Is Hunt Valley Macy's demise a portent or blip?

MICHAEL OLESKER

August 06, 1992|By MICHAEL OLESKER

On the night before they closed the doors at Macy's at Hunt Valley Mall, we walked through the huge rooms and felt like intruders at an indoor graveside service for an old acquaintance.

The big place had a haunted, eerie feel, as though staged by Rod Serling. The sign on the front door said, "Sale: Take 85 Percent Off Ticketed Price," but there was almost nothing left to ticket and nobody left who cared.

About 50 feet inside the front door, a handful of people lined up with self-consciously bowed heads and checked out the final remains of merchandise. But these last sweaters and scarves were all collected in one little area. The rest of this vast, multi-floored department store giant was empty but for the carcasses of once-brimming shelves and mirrors that seemed to gape at each other across the shadows.

Cash registers beamed out a typed electronic message: "Welcome to Macy's. Enter Employee Number." But there were no employees standing over any of them. Cases that once held glittery jewelry were now empty and looked like TV monitors turned off. An isolated sign of humanity was a big photo of a stunning perfume model, but she had no one there to admire her: Imagine such a woman without a date!

Beyond that, imagine troubled Hunt Valley Mall without Macy's as its anchor. Imagine Macy's without enough customers to keep its doors open. Consider the latest financial numbers from the department store chain: $64.68 million in losses through June, as Macy's closed seven stores around the country and struggled through its worst period since filing for Chapter 11 protection from creditors.

"It's sad," said a woman holding up a beaded sweater no one else in the world, in weeks of closeout sales, had wanted to buy. "It feels like we sneaked into somebody's house after they died, and we're going through their things."

This sort of mood is not exactly isolated at Hunt Valley, which was in trouble long before the Macy's closing. There are vast expanses of walkway emptiness where shoppers had been expected when the north Baltimore County mall first opened its doors 11 years ago. There are stores operating on marginal profits and others hanging on for life. And there is a revolving-door leasing of space as many stores have shut down and were -- sometimes -- replaced by newcomers.

For much of its life, you could walk through Hunt Valley and think: Why does it feel so empty here?

On Tuesday, the night before Macy's closed, the whole mall had a lonely feel to it. Rows of shops had no customers, and employees stood about with arms folded idly over their chests. The shells of former stores sat darkened behind plywood fronts. At the food bazaar, five of 14 carryouts were boarded up, and almost no one waited for food at the nine remaining places.

Throughout the mall, it felt as if everyone had been ordered to clear out for a bomb threat, but a few hapless stragglers hadn't heard about it.

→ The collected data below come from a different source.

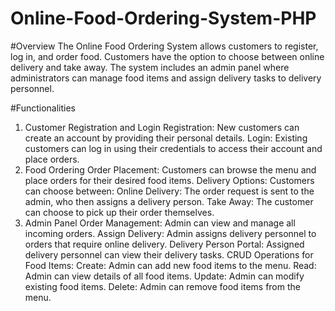 # Online-Food-Ordering-System-PHP
#Overview
The Online Food Ordering System allows customers to register, log in, and order food. Customers have the option to choose between online delivery and take away. The system includes an admin panel where administrators can manage food items and assign delivery tasks to delivery personnel.

#Functionalities
1. Customer Registration and Login
Registration: New customers can create an account by providing their personal details.
Login: Existing customers can log in using their credentials to access their account and place orders.
2. Food Ordering
Order Placement: Customers can browse the menu and place orders for their desired food items.
Delivery Options: Customers can choose between:
Online Delivery: The order request is sent to the admin, who then assigns a delivery person.
Take Away: The customer can choose to pick up their order themselves.
3. Admin Panel
Order Management: Admin can view and manage all incoming orders.
Assign Delivery: Admin assigns delivery personnel to orders that require online delivery.
Delivery Person Portal: Assigned delivery personnel can view their delivery tasks.
CRUD Operations for Food Items:
Create: Admin can add new food items to the menu.
Read: Admin can view details of all food items.
Update: Admin can modify existing food items.
Delete: Admin can remove food items from the menu.
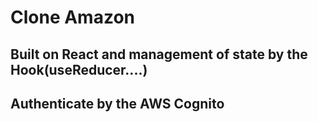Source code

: # Clone Amazon

## Built on React and management of state by the Hook(useReducer....)
## Authenticate by the AWS Cognito

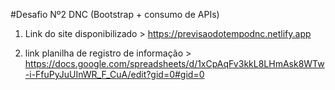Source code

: #Desafio Nº2 DNC (Bootstrap + consumo de APIs) 

   1. Link do site disponibilizado > https://previsaodotempodnc.netlify.app
    

   2. link planilha de registro de informação > https://docs.google.com/spreadsheets/d/1xCpAqFv3kkL8LHmAsk8WTw-i-FfuPyJuUInWR_F_CuA/edit?gid=0#gid=0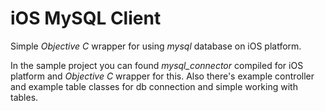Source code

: iOS MySQL Client
================

Simple <i>Objective C</i> wrapper for using <i>mysql</i> database on iOS platform.

In the sample project you can found <i>mysql_connector</i> compiled for iOS platform and <i>Objective C</i> wrapper for this.
Also there's example controller and example table classes for db connection and simple working with tables.

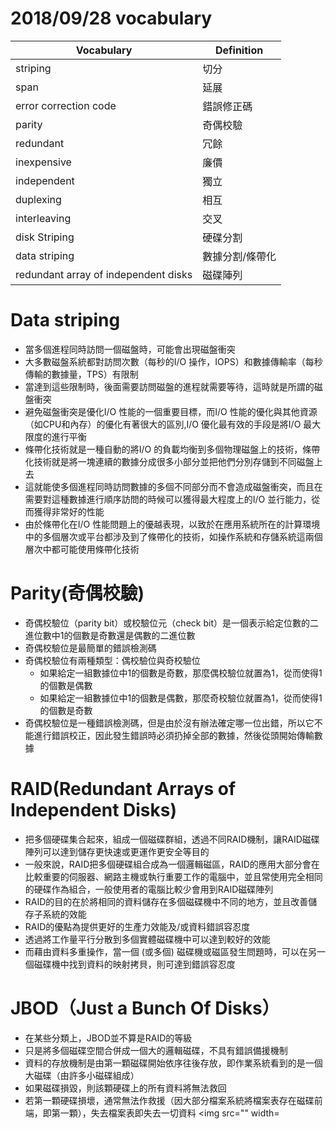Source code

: # 2018/09/28 vocabulary
Vocabulary|Definition
----------|----------
striping|切分
span|延展
error correction code|錯誤修正碼
parity|奇偶校驗
redundant|冗餘
inexpensive|廉價
independent|獨立
duplexing|相互
interleaving|交叉
disk Striping|硬碟分割
data striping|數據分割/條帶化
redundant array of independent disks|磁碟陣列

# Data striping
- 當多個進程同時訪問一個磁盤時，可能會出現磁盤衝突
- 大多數磁盤系統都對訪問次數（每秒的I/O 操作，IOPS）和數據傳輸率（每秒傳輸的數據量，TPS）有限制
- 當達到這些限制時，後面需要訪問磁盤的進程就需要等待，這時就是所謂的磁盤衝突
- 避免磁盤衝突是優化I/O 性能的一個重要目標，而I/O 性能的優化與其他資源（如CPU和內存）的優化有著很大的區別,I/O 優化最有效的手段是將I/O 最大限度的進行平衡
- 條帶化技術就是一種自動的將I/O 的負載均衡到多個物理磁盤上的技術，條帶化技術就是將一塊連續的數據分成很多小部分並把他們分別存儲到不同磁盤上去
- 這就能使多個進程同時訪問數據的多個不同部分而不會造成磁盤衝突，而且在需要對這種數據進行順序訪問的時候可以獲得最大程度上的I/O 並行能力，從而獲得非常好的性能
- 由於條帶化在I/O 性能問題上的優越表現，以致於在應用系統所在的計算環境中的多個層次或平台都涉及到了條帶化的技術，如操作系統和存儲系統這兩個層次中都可能使用條帶化技術

# Parity(奇偶校驗)
- 奇偶校驗位（parity bit）或校驗位元（check bit）是一個表示給定位數的二進位數中1的個數是奇數還是偶數的二進位數
- 奇偶校驗位是最簡單的錯誤檢測碼
- 奇偶校驗位有兩種類型：偶校驗位與奇校驗位
	- 如果給定一組數據位中1的個數是奇數，那麼偶校驗位就置為1，從而使得1的個數是偶數
	- 如果給定一組數據位中1的個數是偶數，那麼奇校驗位就置為1，從而使得1的個數是奇數
- 奇偶校驗位是一種錯誤檢測碼，但是由於沒有辦法確定哪一位出錯，所以它不能進行錯誤校正，因此發生錯誤時必須扔掉全部的數據，然後從頭開始傳輸數據

# RAID(Redundant Arrays of Independent Disks)
- 把多個硬碟集合起來，組成一個磁碟群組，透過不同RAID機制，讓RAID磁碟陣列可以達到儲存更快速或更運作更安全等目的
- 一般來說，RAID把多個硬碟組合成為一個邏輯磁區，RAID的應用大部分會在比較重要的伺服器、網路主機或執行重要工作的電腦中，並且常使用完全相同的硬碟作為組合，一般使用者的電腦比較少會用到RAID磁碟陣列
- RAID的目的在於將相同的資料儲存在多個磁碟機中不同的地方，並且改善儲存子系統的效能
- RAID的優點為提供更好的生產力效能及/或資料錯誤容忍度
- 透過將工作量平行分散到多個實體磁碟機中可以達到較好的效能
- 而藉由資料多重操作，當一個 (或多個) 磁碟機或磁區發生問題時，可以在另一個磁碟機中找到資料的映射拷貝，則可達到錯誤容忍度

# JBOD（Just a Bunch Of Disks）
- 在某些分類上，JBOD並不算是RAID的等級
- 只是將多個磁碟空間合併成一個大的邏輯磁碟，不具有錯誤備援機制
- 資料的存放機制是由第一顆磁碟開始依序往後存放，即作業系統看到的是一個大磁碟（由許多小磁碟組成）
- 如果磁碟損毀，則該顆硬碟上的所有資料將無法救回
- 若第一顆硬碟損壞，通常無法作救援（因大部分檔案系統將檔案表存在磁碟前端，即第一顆），失去檔案表即失去一切資料
<img src="" width=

Some said it was a normal week-night feeling.

"And now," said the manager of a small clothing store, "we're all holding our breath over the Macy's closing. We don't get their customer fallout. Does this mean we're all on life-support systems, or does somebody around here finally get an imagination and bring us back to life?"

Much of this, even in a long season of national economic blues, seems strangely out of place. Not so long ago, after the arrival of Harborplace, shopping centers around here were all opened with much public hoopla -- Remember Owings Mills Mall? Remember White Marsh Mall? Remember the Brave New Mall media accompaniment to each opening?

Along with this came a simple assumption: Anything built in suburbia cannot possibly fail.

Hunt Valley seemed to qualify: It was morning in America out there. People had money out there, and a history of spending it. This wasn't downtown Baltimore's abandoned Howard Street, it was exactly the sort of place all those department store owners had fled to. It was the Promised Land.

Shopping centers were our new psychological town centers, not only the stores where we went to buy our goods, but the little mercantile villages where we socialized for a few hours at a time over lunch, and the geographical reference point for distant friends who needed directions to our neighborhood.

"They float on the landscapes like pyramids to the boom years," Joan Didion once wrote in a magazine essay called "The Shopping Center." "They are toy garden cities in which no one lives but everyone consumes."

"The shopping center," the Urban Land Insitute exulted 35 years ago, "is today's extraordinary retail business evolvement. The automobile accounts for suburbia, and suburbia accounts for the shopping center."

But what accounts for the troubles of Hunt Valley Mall, and the closing of its Macy's outlet? Is this the beginning of the end of the golden era of huge shopping malls, or merely an aberration? Is it a metaphor for America in the '90s, or merely a blip on an economic radar screen?

On Tuesday, the night before Macy's closed, there were people who walked out of the store with nothing in their hands but some cardboard boxes they'd picked off the floor.

There's the lasting picture: People walking out of a deserted mall past the shells of former shops, carrying empty boxes from a store which no longer exists.